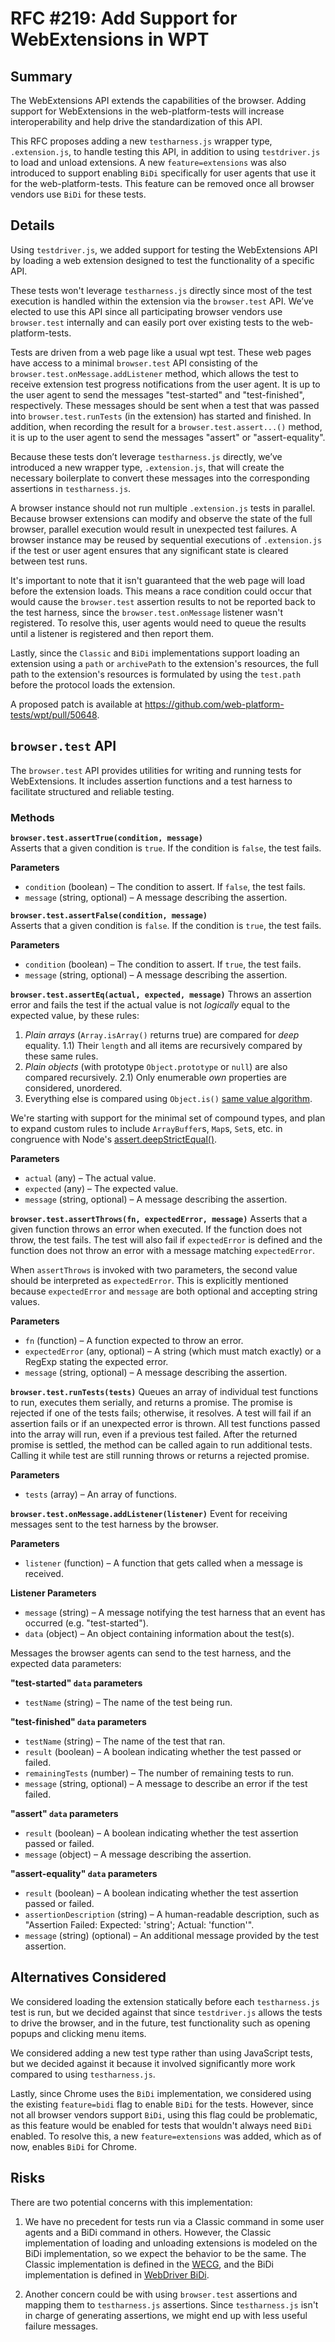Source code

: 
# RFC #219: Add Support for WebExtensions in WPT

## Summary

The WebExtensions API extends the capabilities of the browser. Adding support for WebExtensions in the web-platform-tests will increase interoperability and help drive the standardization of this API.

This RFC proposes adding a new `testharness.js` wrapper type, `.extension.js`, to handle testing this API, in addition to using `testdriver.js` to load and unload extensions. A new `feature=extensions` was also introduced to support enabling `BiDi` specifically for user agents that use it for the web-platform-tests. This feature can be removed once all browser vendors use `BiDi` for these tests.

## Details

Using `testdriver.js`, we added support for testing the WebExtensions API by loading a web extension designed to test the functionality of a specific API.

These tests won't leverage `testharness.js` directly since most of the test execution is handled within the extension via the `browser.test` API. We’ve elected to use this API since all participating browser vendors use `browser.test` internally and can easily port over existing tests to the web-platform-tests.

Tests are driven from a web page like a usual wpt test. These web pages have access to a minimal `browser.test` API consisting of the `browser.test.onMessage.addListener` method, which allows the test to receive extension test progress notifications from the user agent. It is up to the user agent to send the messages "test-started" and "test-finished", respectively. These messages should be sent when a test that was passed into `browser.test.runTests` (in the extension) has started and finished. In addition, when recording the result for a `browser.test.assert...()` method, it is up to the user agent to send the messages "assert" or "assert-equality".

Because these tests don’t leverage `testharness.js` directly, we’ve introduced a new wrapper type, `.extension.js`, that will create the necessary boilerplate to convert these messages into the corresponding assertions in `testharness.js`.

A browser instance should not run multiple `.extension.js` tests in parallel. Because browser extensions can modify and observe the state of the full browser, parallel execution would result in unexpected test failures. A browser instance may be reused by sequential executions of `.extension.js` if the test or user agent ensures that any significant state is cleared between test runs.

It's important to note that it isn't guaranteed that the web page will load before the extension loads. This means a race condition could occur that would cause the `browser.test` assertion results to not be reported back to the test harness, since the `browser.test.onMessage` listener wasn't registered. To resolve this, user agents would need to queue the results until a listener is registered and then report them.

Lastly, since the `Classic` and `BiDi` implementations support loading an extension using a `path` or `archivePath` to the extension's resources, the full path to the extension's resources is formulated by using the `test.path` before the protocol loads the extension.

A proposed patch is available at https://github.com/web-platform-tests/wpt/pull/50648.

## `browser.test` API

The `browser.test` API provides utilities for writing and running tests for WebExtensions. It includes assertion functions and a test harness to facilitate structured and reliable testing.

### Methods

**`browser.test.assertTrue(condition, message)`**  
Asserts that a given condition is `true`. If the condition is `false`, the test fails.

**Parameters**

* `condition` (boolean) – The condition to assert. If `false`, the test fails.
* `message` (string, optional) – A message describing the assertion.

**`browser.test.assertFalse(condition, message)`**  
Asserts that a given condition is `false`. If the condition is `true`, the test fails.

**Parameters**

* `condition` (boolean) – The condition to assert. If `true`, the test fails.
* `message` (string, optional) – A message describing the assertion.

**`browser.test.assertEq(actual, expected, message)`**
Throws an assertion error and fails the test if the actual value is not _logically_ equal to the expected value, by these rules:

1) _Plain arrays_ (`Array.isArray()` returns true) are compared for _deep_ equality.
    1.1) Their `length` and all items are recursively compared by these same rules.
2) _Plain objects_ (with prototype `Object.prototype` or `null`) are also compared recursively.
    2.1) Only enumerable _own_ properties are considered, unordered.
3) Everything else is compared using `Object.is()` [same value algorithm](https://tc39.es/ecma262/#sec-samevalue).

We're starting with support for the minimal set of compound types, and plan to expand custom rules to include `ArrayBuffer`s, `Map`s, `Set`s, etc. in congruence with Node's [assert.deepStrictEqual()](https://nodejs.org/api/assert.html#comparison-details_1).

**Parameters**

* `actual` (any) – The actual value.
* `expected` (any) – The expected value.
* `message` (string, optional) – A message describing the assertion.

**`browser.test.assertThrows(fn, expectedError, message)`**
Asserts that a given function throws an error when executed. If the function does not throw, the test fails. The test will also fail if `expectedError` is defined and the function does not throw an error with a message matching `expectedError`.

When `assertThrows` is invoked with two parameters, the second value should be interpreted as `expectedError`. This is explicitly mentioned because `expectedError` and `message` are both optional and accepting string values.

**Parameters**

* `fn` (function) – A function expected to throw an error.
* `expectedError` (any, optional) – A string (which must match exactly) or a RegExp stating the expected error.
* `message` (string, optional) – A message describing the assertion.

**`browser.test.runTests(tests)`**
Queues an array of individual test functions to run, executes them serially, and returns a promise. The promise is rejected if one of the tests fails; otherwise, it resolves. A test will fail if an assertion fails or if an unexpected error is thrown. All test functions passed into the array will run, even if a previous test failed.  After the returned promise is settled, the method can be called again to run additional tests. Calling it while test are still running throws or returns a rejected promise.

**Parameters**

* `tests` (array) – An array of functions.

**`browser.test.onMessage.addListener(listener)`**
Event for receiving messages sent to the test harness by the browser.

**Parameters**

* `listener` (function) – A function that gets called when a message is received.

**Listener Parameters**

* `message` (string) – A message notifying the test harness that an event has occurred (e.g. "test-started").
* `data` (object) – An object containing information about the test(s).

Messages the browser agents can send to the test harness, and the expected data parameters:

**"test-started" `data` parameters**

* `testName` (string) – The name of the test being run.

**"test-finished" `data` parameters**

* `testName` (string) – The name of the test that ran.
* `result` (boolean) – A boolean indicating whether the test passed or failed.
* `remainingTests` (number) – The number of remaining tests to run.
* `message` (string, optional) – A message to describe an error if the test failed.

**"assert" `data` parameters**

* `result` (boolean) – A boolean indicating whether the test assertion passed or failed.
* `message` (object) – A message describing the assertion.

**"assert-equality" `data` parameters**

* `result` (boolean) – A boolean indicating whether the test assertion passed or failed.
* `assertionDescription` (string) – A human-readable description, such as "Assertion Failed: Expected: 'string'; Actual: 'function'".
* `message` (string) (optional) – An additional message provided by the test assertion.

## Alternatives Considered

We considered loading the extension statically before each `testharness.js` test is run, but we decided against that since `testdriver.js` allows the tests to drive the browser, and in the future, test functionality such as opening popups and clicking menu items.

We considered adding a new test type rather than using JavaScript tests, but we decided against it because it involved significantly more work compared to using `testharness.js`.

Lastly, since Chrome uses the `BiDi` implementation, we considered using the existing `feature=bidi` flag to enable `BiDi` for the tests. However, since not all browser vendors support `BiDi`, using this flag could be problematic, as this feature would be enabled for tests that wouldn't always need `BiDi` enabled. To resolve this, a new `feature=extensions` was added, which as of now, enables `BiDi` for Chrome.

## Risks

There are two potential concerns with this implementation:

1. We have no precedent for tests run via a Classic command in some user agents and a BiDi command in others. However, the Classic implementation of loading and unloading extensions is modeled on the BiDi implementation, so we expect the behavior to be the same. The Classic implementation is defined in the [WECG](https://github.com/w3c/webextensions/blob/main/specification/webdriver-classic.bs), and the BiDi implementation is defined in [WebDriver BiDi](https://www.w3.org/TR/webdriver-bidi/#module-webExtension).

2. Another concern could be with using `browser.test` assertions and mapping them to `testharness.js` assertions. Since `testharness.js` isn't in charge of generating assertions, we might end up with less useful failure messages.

== Exercise brief ==
Give back all the data exactly, minus pictures.

== Problem solution ==
Source code

: 
# RFC #219: Add Support for WebExtensions in WPT

## Summary

The WebExtensions API extends the capabilities of the browser. Adding support for WebExtensions in the web-platform-tests will increase interoperability and help drive the standardization of this API.

This RFC proposes adding a new `testharness.js` wrapper type, `.extension.js`, to handle testing this API, in addition to using `testdriver.js` to load and unload extensions. A new `feature=extensions` was also introduced to support enabling `BiDi` specifically for user agents that use it for the web-platform-tests. This feature can be removed once all browser vendors use `BiDi` for these tests.

## Details

Using `testdriver.js`, we added support for testing the WebExtensions API by loading a web extension designed to test the functionality of a specific API.

These tests won't leverage `testharness.js` directly since most of the test execution is handled within the extension via the `browser.test` API. We’ve elected to use this API since all participating browser vendors use `browser.test` internally and can easily port over existing tests to the web-platform-tests.

Tests are driven from a web page like a usual wpt test. These web pages have access to a minimal `browser.test` API consisting of the `browser.test.onMessage.addListener` method, which allows the test to receive extension test progress notifications from the user agent. It is up to the user agent to send the messages "test-started" and "test-finished", respectively. These messages should be sent when a test that was passed into `browser.test.runTests` (in the extension) has started and finished. In addition, when recording the result for a `browser.test.assert...()` method, it is up to the user agent to send the messages "assert" or "assert-equality".

Because these tests don’t leverage `testharness.js` directly, we’ve introduced a new wrapper type, `.extension.js`, that will create the necessary boilerplate to convert these messages into the corresponding assertions in `testharness.js`.

A browser instance should not run multiple `.extension.js` tests in parallel. Because browser extensions can modify and observe the state of the full browser, parallel execution would result in unexpected test failures. A browser instance may be reused by sequential executions of `.extension.js` if the test or user agent ensures that any significant state is cleared between test runs.

It's important to note that it isn't guaranteed that the web page will load before the extension loads. This means a race condition could occur that would cause the `browser.test` assertion results to not be reported back to the test harness, since the `browser.test.onMessage` listener wasn't registered. To resolve this, user agents would need to queue the results until a listener is registered and then report them.

Lastly, since the `Classic` and `BiDi` implementations support loading an extension using a `path` or `archivePath` to the extension's resources, the full path to the extension's resources is formulated by using the `test.path` before the protocol loads the extension.

A proposed patch is available at https://github.com/web-platform-tests/wpt/pull/50648.

## `browser.test` API

The `browser.test` API provides utilities for writing and running tests for WebExtensions. It includes assertion functions and a test harness to facilitate structured and reliable testing.

### Methods

**`browser.test.assertTrue(condition, message)`**  
Asserts that a given condition is `true`. If the condition is `false`, the test fails.

**Parameters**

* `condition` (boolean) – The condition to assert. If `false`, the test fails.
* `message` (string, optional) – A message describing the assertion.

**`browser.test.assertFalse(condition, message)`**  
Asserts that a given condition is `false`. If the condition is `true`, the test fails.

**Parameters**

* `condition` (boolean) – The condition to assert. If `true`, the test fails.
* `message` (string, optional) – A message describing the assertion.

**`browser.test.assertEq(actual, expected, message)`**
Throws an assertion error and fails the test if the actual value is not _logically_ equal to the expected value, by these rules:

1) _Plain arrays_ (`Array.isArray()` returns true) are compared for _deep_ equality.
    1.1) Their `length` and all items are recursively compared by these same rules.
2) _Plain objects_ (with prototype `Object.prototype` or `null`) are also compared recursively.
    2.1) Only enumerable _own_ properties are considered, unordered.
3) Everything else is compared using `Object.is()` [same value algorithm](https://tc39.es/ecma262/#sec-samevalue).

We're starting with support for the minimal set of compound types, and plan to expand custom rules to include `ArrayBuffer`s, `Map`s, `Set`s, etc. in congruence with Node's [assert.deepStrictEqual()](https://nodejs.org/api/assert.html#comparison-details_1).

**Parameters**

* `actual` (any) – The actual value.
* `expected` (any) – The expected value.
* `message` (string, optional) – A message describing the assertion.

**`browser.test.assertThrows(fn, expectedError, message)`**
Asserts that a given function throws an error when executed. If the function does not throw, the test fails. The test will also fail if `expectedError` is defined and the function does not throw an error with a message matching `expectedError`.

When `assertThrows` is invoked with two parameters, the second value should be interpreted as `expectedError`. This is explicitly mentioned because `expectedError` and `message` are both optional and accepting string values.

**Parameters**

* `fn` (function) – A function expected to throw an error.
* `expectedError` (any, optional) – A string (which must match exactly) or a RegExp stating the expected error.
* `message` (string, optional) – A message describing the assertion.

**`browser.test.runTests(tests)`**
Queues an array of individual test functions to run, executes them serially, and returns a promise. The promise is rejected if one of the tests fails; otherwise, it resolves. A test will fail if an assertion fails or if an unexpected error is thrown. All test functions passed into the array will run, even if a previous test failed.  After the returned promise is settled, the method can be called again to run additional tests. Calling it while test are still running throws or returns a rejected promise.

**Parameters**

* `tests` (array) – An array of functions.

**`browser.test.onMessage.addListener(listener)`**
Event for receiving messages sent to the test harness by the browser.

**Parameters**

* `listener` (function) – A function that gets called when a message is received.

**Listener Parameters**

* `message` (string) – A message notifying the test harness that an event has occurred (e.g. "test-started").
* `data` (object) – An object containing information about the test(s).

Messages the browser agents can send to the test harness, and the expected data parameters:

**"test-started" `data` parameters**

* `testName` (string) – The name of the test being run.

**"test-finished" `data` parameters**

* `testName` (string) – The name of the test that ran.
* `result` (boolean) – A boolean indicating whether the test passed or failed.
* `remainingTests` (number) – The number of remaining tests to run.
* `message` (string, optional) – A message to describe an error if the test failed.

**"assert" `data` parameters**

* `result` (boolean) – A boolean indicating whether the test assertion passed or failed.
* `message` (object) – A message describing the assertion.

**"assert-equality" `data` parameters**

* `result` (boolean) – A boolean indicating whether the test assertion passed or failed.
* `assertionDescription` (string) – A human-readable description, such as "Assertion Failed: Expected: 'string'; Actual: 'function'".
* `message` (string) (optional) – An additional message provided by the test assertion.

## Alternatives Considered

We considered loading the extension statically before each `testharness.js` test is run, but we decided against that since `testdriver.js` allows the tests to drive the browser, and in the future, test functionality such as opening popups and clicking menu items.

We considered adding a new test type rather than using JavaScript tests, but we decided against it because it involved significantly more work compared to using `testharness.js`.

Lastly, since Chrome uses the `BiDi` implementation, we considered using the existing `feature=bidi` flag to enable `BiDi` for the tests. However, since not all browser vendors support `BiDi`, using this flag could be problematic, as this feature would be enabled for tests that wouldn't always need `BiDi` enabled. To resolve this, a new `feature=extensions` was added, which as of now, enables `BiDi` for Chrome.

## Risks

There are two potential concerns with this implementation:

1. We have no precedent for tests run via a Classic command in some user agents and a BiDi command in others. However, the Classic implementation of loading and unloading extensions is modeled on the BiDi implementation, so we expect the behavior to be the same. The Classic implementation is defined in the [WECG](https://github.com/w3c/webextensions/blob/main/specification/webdriver-classic.bs), and the BiDi implementation is defined in [WebDriver BiDi](https://www.w3.org/TR/webdriver-bidi/#module-webExtension).

2. Another concern could be with using `browser.test` assertions and mapping them to `testharness.js` assertions. Since `testharness.js` isn't in charge of generating assertions, we might end up with less useful failure messages.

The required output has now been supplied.